Se reaviva el discurso de la decadencia de Barcelona -y, por extensión, de Catalunya-. Es una reedición más de nuestra crítica constante. Somos decadentes desde el siglo XVII, cuando Olivares dijo que “los catalanes [...]han menester ver más mundo que Cataluña”. Incluso Pasqual Maragall tuvo que luchar contra los nostálgicos de la Gauche Divine, que afirmaban que la Barcelona franquista era más libre y más diver. Por lo tanto, que aparezca una nueva hornada de decadentistas no solo no nos tiene que impresionar, sino que confirma que nuestra sociedad es tan barcelonesa y tan catalana como siempre.

La narrativa del decadentismo actual, martilleada simultáneamente desde Barcelona y desde Madrid, se basa en a) el contraste entre una Barcelona enfadada e hipernormativista frente a un Madrid abanderado de la “libertad”, b) la parálisis catalana derivada de la crisis interna del independentismo y c) factores puramente endógenos, sobre todo la “cultura del no a todo” a nivel municipal y nacional.

Este relato tiene la virtud de ser transversal, porque agermana a socialistas, populares y exconvergents, con el apoyo de la patronal, que tienen en común el odio compartido hacia el colauismo y el independentismo. También seduce a una parte de los comuns (la parte más proclive al PSC) y a una parte de Junts (la parte más convergente y más contraria a Ada Colau). Ante esta “cultura del sí” estarían ERC, los comuns y la CUP, si bien los dos primeros son muy capaces de jugar a dos bandas y pactar con el PSC o con Junts cuando las circunstancias o la aritmética lo permiten.

La vacuna contra la decadencia barcelonesa y catalana seria, evidentemente, el PSC, unionista, centrista y moderado, la gran arma para matar dos pájaros de un tiro: el pajarito del colauismo y el pajarraco del independentismo, el uno impidiendo la reactivación económica y el otro poniendo en cuestión el marco constitucional y la manera de hacer que ha permitido la España radial, la megacapitalidad de Madrid y el drenaje de la España interior, que ahora se lamenta porque está vaciada.

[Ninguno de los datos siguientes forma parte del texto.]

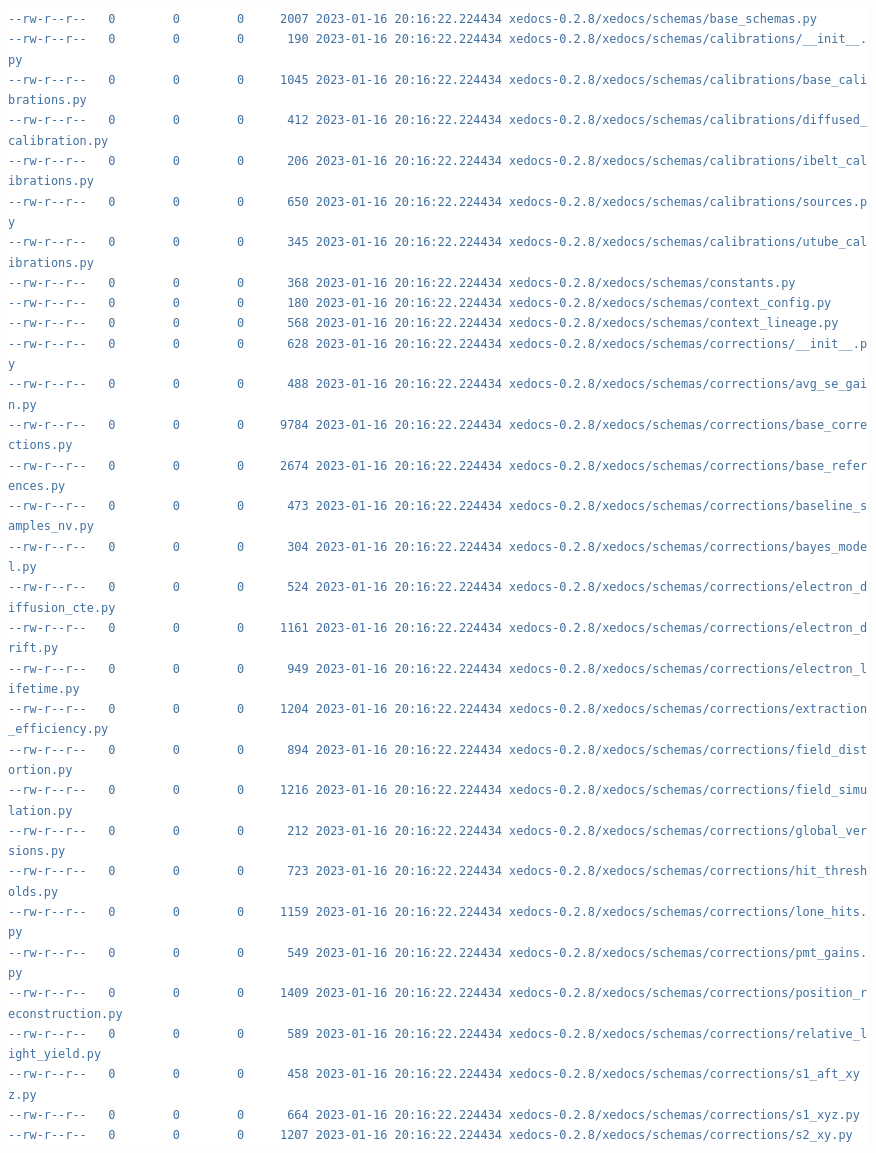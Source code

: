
 ```diff
--rw-r--r--   0        0        0     2007 2023-01-16 20:16:22.224434 xedocs-0.2.8/xedocs/schemas/base_schemas.py
--rw-r--r--   0        0        0      190 2023-01-16 20:16:22.224434 xedocs-0.2.8/xedocs/schemas/calibrations/__init__.py
--rw-r--r--   0        0        0     1045 2023-01-16 20:16:22.224434 xedocs-0.2.8/xedocs/schemas/calibrations/base_calibrations.py
--rw-r--r--   0        0        0      412 2023-01-16 20:16:22.224434 xedocs-0.2.8/xedocs/schemas/calibrations/diffused_calibration.py
--rw-r--r--   0        0        0      206 2023-01-16 20:16:22.224434 xedocs-0.2.8/xedocs/schemas/calibrations/ibelt_calibrations.py
--rw-r--r--   0        0        0      650 2023-01-16 20:16:22.224434 xedocs-0.2.8/xedocs/schemas/calibrations/sources.py
--rw-r--r--   0        0        0      345 2023-01-16 20:16:22.224434 xedocs-0.2.8/xedocs/schemas/calibrations/utube_calibrations.py
--rw-r--r--   0        0        0      368 2023-01-16 20:16:22.224434 xedocs-0.2.8/xedocs/schemas/constants.py
--rw-r--r--   0        0        0      180 2023-01-16 20:16:22.224434 xedocs-0.2.8/xedocs/schemas/context_config.py
--rw-r--r--   0        0        0      568 2023-01-16 20:16:22.224434 xedocs-0.2.8/xedocs/schemas/context_lineage.py
--rw-r--r--   0        0        0      628 2023-01-16 20:16:22.224434 xedocs-0.2.8/xedocs/schemas/corrections/__init__.py
--rw-r--r--   0        0        0      488 2023-01-16 20:16:22.224434 xedocs-0.2.8/xedocs/schemas/corrections/avg_se_gain.py
--rw-r--r--   0        0        0     9784 2023-01-16 20:16:22.224434 xedocs-0.2.8/xedocs/schemas/corrections/base_corrections.py
--rw-r--r--   0        0        0     2674 2023-01-16 20:16:22.224434 xedocs-0.2.8/xedocs/schemas/corrections/base_references.py
--rw-r--r--   0        0        0      473 2023-01-16 20:16:22.224434 xedocs-0.2.8/xedocs/schemas/corrections/baseline_samples_nv.py
--rw-r--r--   0        0        0      304 2023-01-16 20:16:22.224434 xedocs-0.2.8/xedocs/schemas/corrections/bayes_model.py
--rw-r--r--   0        0        0      524 2023-01-16 20:16:22.224434 xedocs-0.2.8/xedocs/schemas/corrections/electron_diffusion_cte.py
--rw-r--r--   0        0        0     1161 2023-01-16 20:16:22.224434 xedocs-0.2.8/xedocs/schemas/corrections/electron_drift.py
--rw-r--r--   0        0        0      949 2023-01-16 20:16:22.224434 xedocs-0.2.8/xedocs/schemas/corrections/electron_lifetime.py
--rw-r--r--   0        0        0     1204 2023-01-16 20:16:22.224434 xedocs-0.2.8/xedocs/schemas/corrections/extraction_efficiency.py
--rw-r--r--   0        0        0      894 2023-01-16 20:16:22.224434 xedocs-0.2.8/xedocs/schemas/corrections/field_distortion.py
--rw-r--r--   0        0        0     1216 2023-01-16 20:16:22.224434 xedocs-0.2.8/xedocs/schemas/corrections/field_simulation.py
--rw-r--r--   0        0        0      212 2023-01-16 20:16:22.224434 xedocs-0.2.8/xedocs/schemas/corrections/global_versions.py
--rw-r--r--   0        0        0      723 2023-01-16 20:16:22.224434 xedocs-0.2.8/xedocs/schemas/corrections/hit_thresholds.py
--rw-r--r--   0        0        0     1159 2023-01-16 20:16:22.224434 xedocs-0.2.8/xedocs/schemas/corrections/lone_hits.py
--rw-r--r--   0        0        0      549 2023-01-16 20:16:22.224434 xedocs-0.2.8/xedocs/schemas/corrections/pmt_gains.py
--rw-r--r--   0        0        0     1409 2023-01-16 20:16:22.224434 xedocs-0.2.8/xedocs/schemas/corrections/position_reconstruction.py
--rw-r--r--   0        0        0      589 2023-01-16 20:16:22.224434 xedocs-0.2.8/xedocs/schemas/corrections/relative_light_yield.py
--rw-r--r--   0        0        0      458 2023-01-16 20:16:22.224434 xedocs-0.2.8/xedocs/schemas/corrections/s1_aft_xyz.py
--rw-r--r--   0        0        0      664 2023-01-16 20:16:22.224434 xedocs-0.2.8/xedocs/schemas/corrections/s1_xyz.py
--rw-r--r--   0        0        0     1207 2023-01-16 20:16:22.224434 xedocs-0.2.8/xedocs/schemas/corrections/s2_xy.py
```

Severos con el poder local y complacientes con el poder central (el de verdad), el PSC y las élites catalanas atribuyen el mal momento catalán al proceso soberanista, cuando el Procés ya era, precisamente, una respuesta ante una decadencia estructural, que no se puede explicar sin hacer referencia a las limitaciones, el expolio y la hostilidad de los gobiernos españoles en las últimas décadas. (Para comprobarlo, solo hay que visitar la hemeroteca: repasad de qué nos quejábamos en los años de los tripartitos). Estamos como estábamos, o peor, pero solo el independentismo ha puesto sobre la mesa un proyecto para cambiar la dinámica decadentista, haciendo de Catalunya un país, en lugar de un grupo de presión de andar por casa. Al fracasar la lucha por la soberanía, los problemas reaparecen, pero quienes se lamentan de la “decadencia”, con lágrimas de cocodrilo, son los que tumbaron el Procés por la vía represiva y sus cómplices.

En términos económicos, el discurso decadentista es un simple camuflaje del ideario neoliberal, que si en 2007 nos condujo a una crisis económica nunca superada, ahora se nos aparece, además, como un suicidio colectivo por las consecuencias de esta “cultura del sí a todo” sobre el medio ambiente, a escala planetaria.

Todo esto no quiere decir que los comuns y ERC tengan que unir sus destinos, pero sí que tienen que entender que delante suyo hay un bloque ideológico heterogéneo pero implacable, que saca la nariz cada vez que la palabra decadencia aparece de forma nada inocente en artículos y discursos, en forma de profecía autocompleta.